Of course, not every move the Rays have made has worked out under general manager Andrew Friedman. Pat Burrell was released after just 24 games in 2010 during the second year of his ill-fated deal with the Rays, Manny Ramirez failed a drug test after just five games in 2011, Carlos Pena didn't work out the second time around last season and Luke Scott didn't live up to expectations last year, either.

Yet, to compete year in and year out in the belly of the beast that is the AL East on a shoestring budget, most of the Rays moves have to work, and they often do. That's why they deserve the benefit of the doubt with Loney as well as shortstop Yunel Escobar, whom the team traded for on Tuesday.

Escobar is on his fourth team in three years after wearing out his welcome in Atlanta and then in Toronto—where he earned a suspension for wearing eye black with an anti-gay slur written into it last season.

The Marlins took him back in a blockbuster trade with the Toronto earlier this offseason, but they immediately worked to move him before he could ever play a game in their uniform.

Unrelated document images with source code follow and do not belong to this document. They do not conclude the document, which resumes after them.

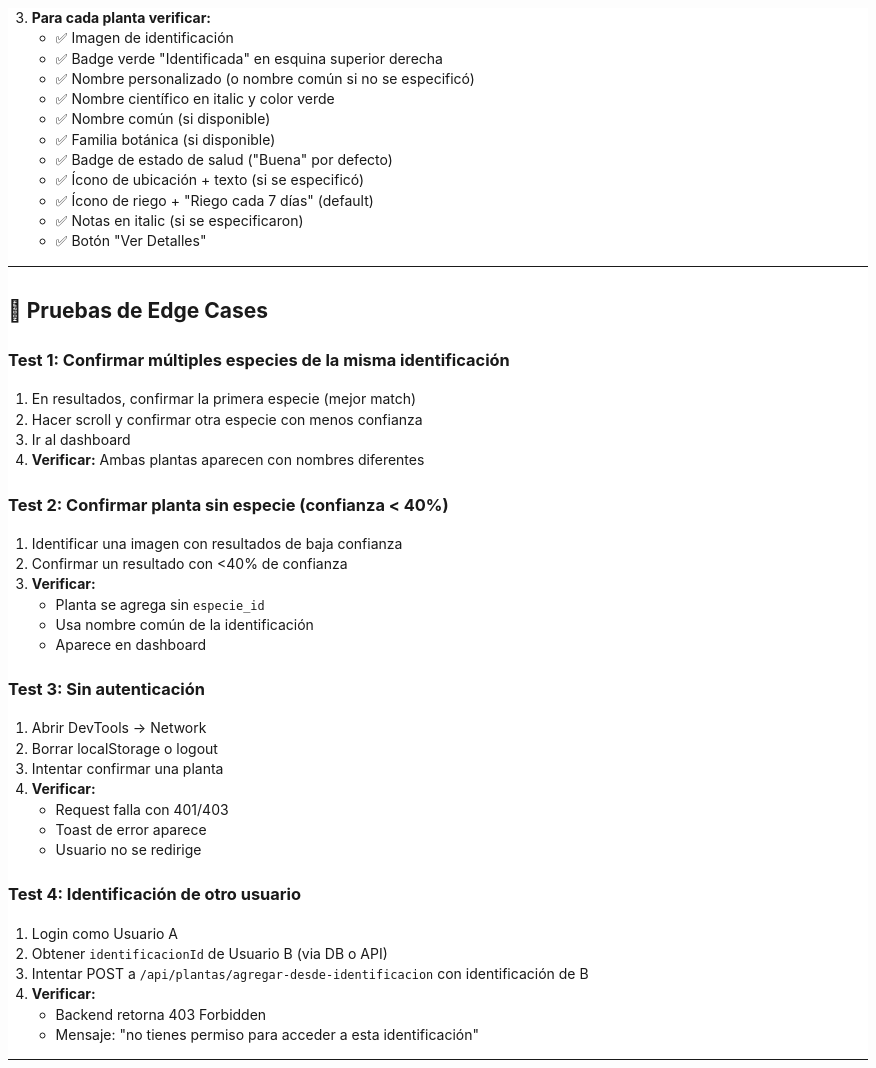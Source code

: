3. **Para cada planta verificar:**
   - ✅ Imagen de identificación
   - ✅ Badge verde "Identificada" en esquina superior derecha
   - ✅ Nombre personalizado (o nombre común si no se especificó)
   - ✅ Nombre científico en italic y color verde
   - ✅ Nombre común (si disponible)
   - ✅ Familia botánica (si disponible)
   - ✅ Badge de estado de salud ("Buena" por defecto)
   - ✅ Ícono de ubicación + texto (si se especificó)
   - ✅ Ícono de riego + "Riego cada 7 días" (default)
   - ✅ Notas en italic (si se especificaron)
   - ✅ Botón "Ver Detalles"

---

## 🔧 Pruebas de Edge Cases

### Test 1: Confirmar múltiples especies de la misma identificación
1. En resultados, confirmar la primera especie (mejor match)
2. Hacer scroll y confirmar otra especie con menos confianza
3. Ir al dashboard
4. **Verificar:** Ambas plantas aparecen con nombres diferentes

### Test 2: Confirmar planta sin especie (confianza < 40%)
1. Identificar una imagen con resultados de baja confianza
2. Confirmar un resultado con <40% de confianza
3. **Verificar:** 
   - Planta se agrega sin `especie_id`
   - Usa nombre común de la identificación
   - Aparece en dashboard

### Test 3: Sin autenticación
1. Abrir DevTools → Network
2. Borrar localStorage o logout
3. Intentar confirmar una planta
4. **Verificar:** 
   - Request falla con 401/403
   - Toast de error aparece
   - Usuario no se redirige

### Test 4: Identificación de otro usuario
1. Login como Usuario A
2. Obtener `identificacionId` de Usuario B (via DB o API)
3. Intentar POST a `/api/plantas/agregar-desde-identificacion` con identificación de B
4. **Verificar:** 
   - Backend retorna 403 Forbidden
   - Mensaje: "no tienes permiso para acceder a esta identificación"

---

Besides the character questions, there are also performance issues surrounding Escobar.

He had an excellent year in 2011 with the Jays, but that's sandwiched between two seasons of mediocre play. 

Yet, Escobar brings the same things to the table as Loney does with the added benefit of being able to play a premium defensive position well. 

He just turned 30, making him young enough to return the level of performance he displayed from 2007-2009 with Atlanta and in 2011 with Toronto. He also comes cheaply.

The Rays gave up only a marginal prospect to acquire Escobar, who is due $5 million next year with $5 million club options for 2014 and 2015.

He rarely strikes out, which, combined with Loney's propensity to avoid the whiff, should help improve the team's fourth worst contact rate from a year ago.

In acquiring Loney and Escobar, the Rays bought low on two assets that are good bets to bounce back from poor seasons in 2012. Both players come cheaply, will improve the defense, the offense's ability to make contact and should have bounce-back seasons with better luck on balls in play.

The Rays have had five straight winnings seasons despite their meager resources—winning 90 plus games four times and making the postseason three times during that span.

Not every move they make works, but this is one organization that has certainly earned the benefit of the doubt given their track record of turning water into wine.